[Data extracted from a collection]
------------------------------

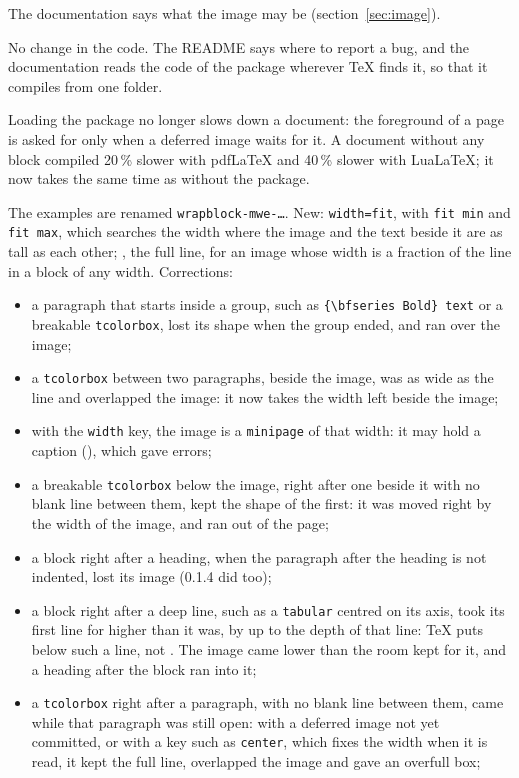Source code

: \documentclass[a4paper,11pt]{article}
\newcommand\key[1]{\texttt{#1}}
\providecommand\env[1]{\texttt{#1}}
\begin{document}
\begin{description}
  The documentation says what the image may be (section~\ref{sec:image}).
\item[0.1.3 (18 November 2026)] No change in the code. The README says where to report a bug, and the documentation reads the code of the package wherever \TeX{} finds it, so that it compiles from one folder.
\item[0.1.4 (19 November 2026)] Loading the package no longer slows down a document: the foreground of a page is asked for only when a deferred image waits for it. A document without any block compiled 20\,\% slower with pdf\LaTeX{} and 40\,\% slower with Lua\LaTeX{}; it now takes the same time as without the package.
\item[0.1.5 (26 November 2026)] The examples are renamed \texttt{wrapblock-mwe-\dots}. New: \key{width=fit}, with \key{fit min} and \key{fit max}, which searches the width where the image and the text beside it are as tall as each other; , the full line, for an image whose width is a fraction of the line in a block of any width. Corrections:
  \begin{itemize}
  \item a paragraph that starts inside a group, such as \verb|{\bfseries Bold} text| or a breakable \env{tcolorbox}, lost its shape when the group ended, and ran over the image;
  \item a \env{tcolorbox} between two paragraphs, beside the image, was as wide as the line and overlapped the image: it now takes the width left beside the image;
  \item with the \key{width} key, the image is a \env{minipage} of that width: it may hold a caption (), which gave errors;
  \item a breakable \env{tcolorbox} below the image, right after one beside it with no blank line between them, kept the shape of the first: it was moved right by the width of the image, and ran out of the page;
  \item a block right after a heading, when the paragraph after the heading is not indented, lost its image (0.1.4 did too);
  \item a block right after a deep line, such as a \env{tabular} centred on its axis, took its first line for higher than it was, by up to the depth of that line: \TeX{} puts  below such a line, not . The image came lower than the room kept for it, and a heading after the block ran into it;
  \item a \env{tcolorbox} right after a paragraph, with no blank line between them, came while that paragraph was still open: with a deferred image not yet committed, or with a key such as \texttt{center}, which fixes the width when it is read, it kept the full line, overlapped the image and gave an overfull box;

\end{itemize}
\end{description}
\end{document}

------------------------------

Prompt ▸ Keep the pictures out and transcribe the entries exactly.

Your response ▸
Source code

: \documentclass[a4paper,11pt]{article}
\newcommand\key[1]{\texttt{#1}}
\providecommand\env[1]{\texttt{#1}}
\begin{document}
\begin{description}
  The documentation says what the image may be (section~\ref{sec:image}).
\item[0.1.3 (18 November 2026)] No change in the code. The README says where to report a bug, and the documentation reads the code of the package wherever \TeX{} finds it, so that it compiles from one folder.
\item[0.1.4 (19 November 2026)] Loading the package no longer slows down a document: the foreground of a page is asked for only when a deferred image waits for it. A document without any block compiled 20\,\% slower with pdf\LaTeX{} and 40\,\% slower with Lua\LaTeX{}; it now takes the same time as without the package.
\item[0.1.5 (26 November 2026)] The examples are renamed \texttt{wrapblock-mwe-\dots}. New: \key{width=fit}, with \key{fit min} and \key{fit max}, which searches the width where the image and the text beside it are as tall as each other; , the full line, for an image whose width is a fraction of the line in a block of any width. Corrections:
  \begin{itemize}
  \item a paragraph that starts inside a group, such as \verb|{\bfseries Bold} text| or a breakable \env{tcolorbox}, lost its shape when the group ended, and ran over the image;
  \item a \env{tcolorbox} between two paragraphs, beside the image, was as wide as the line and overlapped the image: it now takes the width left beside the image;
  \item with the \key{width} key, the image is a \env{minipage} of that width: it may hold a caption (), which gave errors;
  \item a breakable \env{tcolorbox} below the image, right after one beside it with no blank line between them, kept the shape of the first: it was moved right by the width of the image, and ran out of the page;
  \item a block right after a heading, when the paragraph after the heading is not indented, lost its image (0.1.4 did too);
  \item a block right after a deep line, such as a \env{tabular} centred on its axis, took its first line for higher than it was, by up to the depth of that line: \TeX{} puts  below such a line, not . The image came lower than the room kept for it, and a heading after the block ran into it;
  \item a \env{tcolorbox} right after a paragraph, with no blank line between them, came while that paragraph was still open: with a deferred image not yet committed, or with a key such as \texttt{center}, which fixes the width when it is read, it kept the full line, overlapped the image and gave an overfull box;

\end{itemize}
\end{description}
\end{document}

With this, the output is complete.